Why should I complain? Birding down by THE River had added to my life list. Still, even though the aching back said no, the mind said let’s go birding. Spring was just arriving in Oregon. Chances for a winter rarity were virtually gone. Moreover, of course, it would be unlikely to find a new life bird locally, but I might break the 200 mark on my county list.

However, nonbirding life was looming. Linda and I had been discussing for quite some time, a change in residence. It seemed to make great since. About five years ago, we sold our country home, which was down by a river, where towhees (three species in the spring and fall), Western Tanager and Osprey and more also made home. We leased a downtown townhouse in historic Jacksonville in order to live closer to our ailing parents. That’s what caregivers do, sometimes. Our town digs, with fewer birds, was quiet, the muffled street sounds broken by occasional goldfinches and scrub jays, and a territorial Song Sparrow performing on the tiny intermittent creek in back. It was better than our apartment in Arlington, Virginia, before retiring. There, our only bird was a Northern Mockingbird that ate the raisins we placed on the window ledge. What birds would frequent our new home?

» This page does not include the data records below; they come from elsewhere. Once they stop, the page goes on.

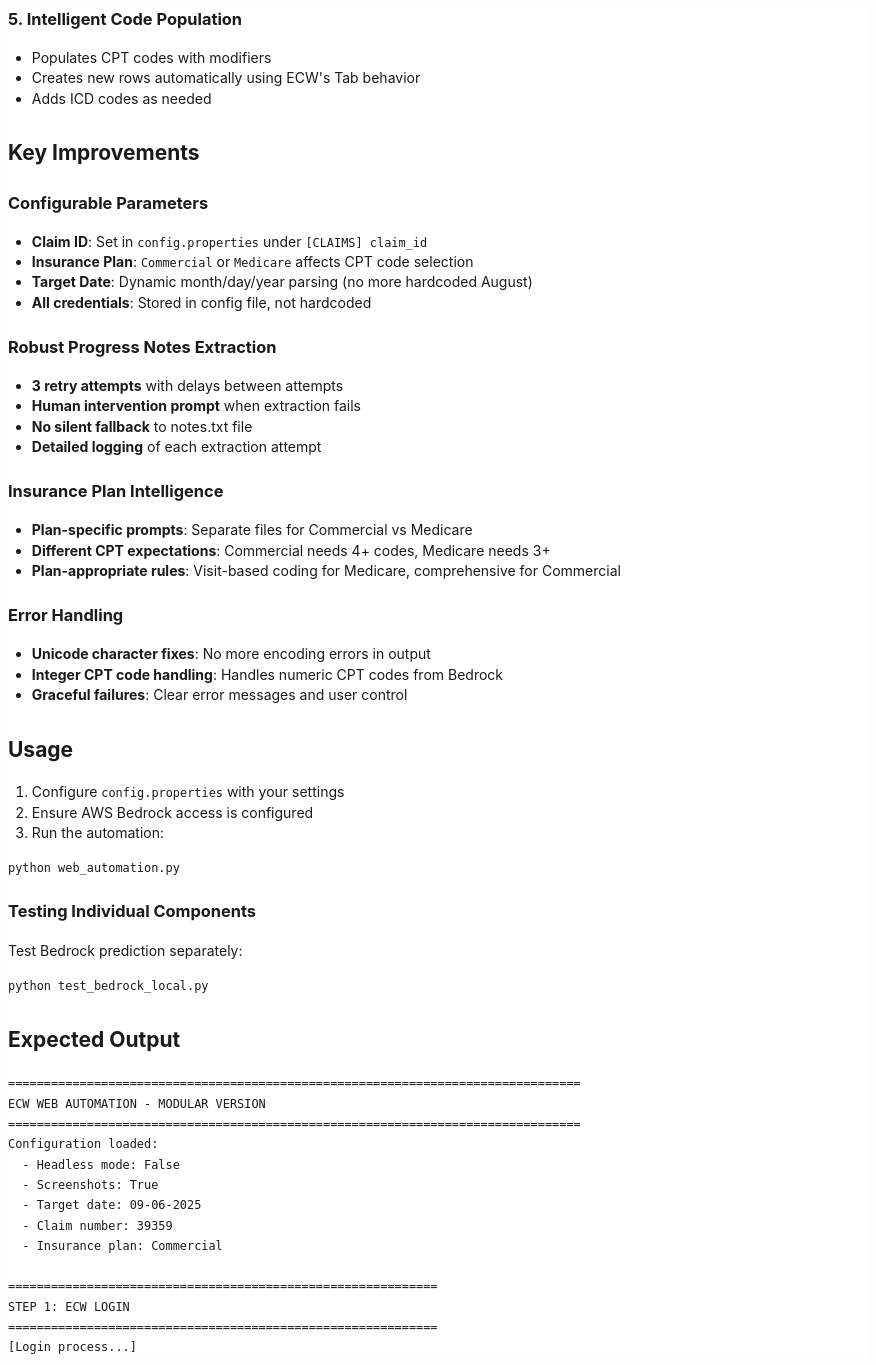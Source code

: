 ### 5. Intelligent Code Population
- Populates CPT codes with modifiers
- Creates new rows automatically using ECW's Tab behavior
- Adds ICD codes as needed

## Key Improvements

### Configurable Parameters
- **Claim ID**: Set in `config.properties` under `[CLAIMS] claim_id`
- **Insurance Plan**: `Commercial` or `Medicare` affects CPT code selection
- **Target Date**: Dynamic month/day/year parsing (no more hardcoded August)
- **All credentials**: Stored in config file, not hardcoded

### Robust Progress Notes Extraction
- **3 retry attempts** with delays between attempts
- **Human intervention prompt** when extraction fails
- **No silent fallback** to notes.txt file
- **Detailed logging** of each extraction attempt

### Insurance Plan Intelligence
- **Plan-specific prompts**: Separate files for Commercial vs Medicare
- **Different CPT expectations**: Commercial needs 4+ codes, Medicare needs 3+
- **Plan-appropriate rules**: Visit-based coding for Medicare, comprehensive for Commercial

### Error Handling
- **Unicode character fixes**: No more encoding errors in output
- **Integer CPT code handling**: Handles numeric CPT codes from Bedrock
- **Graceful failures**: Clear error messages and user control

## Usage

1. Configure `config.properties` with your settings
2. Ensure AWS Bedrock access is configured
3. Run the automation:
```bash
python web_automation.py
```

### Testing Individual Components

Test Bedrock prediction separately:
```bash
python test_bedrock_local.py
```

## Expected Output

```
================================================================================
ECW WEB AUTOMATION - MODULAR VERSION
================================================================================
Configuration loaded:
  - Headless mode: False
  - Screenshots: True
  - Target date: 09-06-2025
  - Claim number: 39359
  - Insurance plan: Commercial

============================================================
STEP 1: ECW LOGIN
============================================================
[Login process...]
```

Now, our parents gone, Linda and I are 60-something orphans. Now, the time to find a more permanent home meant sacrificing some birding time for a while. Patience ruled the time during the lengthy stretch of searching for a new place, packing and happily moving to a small abode set on a hillside with a view. Beyond the valley, ridge after ridge of the Cascades, including views of 9,495-foot Mt. McLoughlin and a few peaks inside Crater Lake National Park creates a rugged horizon. Behind us, the foothills rise slowly into the Siskiyou Mountains. Compared to the townhouse avifauna, the new place has potential.

With repairs and remodeling ahead, chances for enjoying other than our new home birds is not good. Pacific Northwest spring and early summer is history. There would be no time to chase rarities. There would be no time for a new life bird unless it landed on my shoulder. No birding for a while seemed as if the Ides of March was not yet over.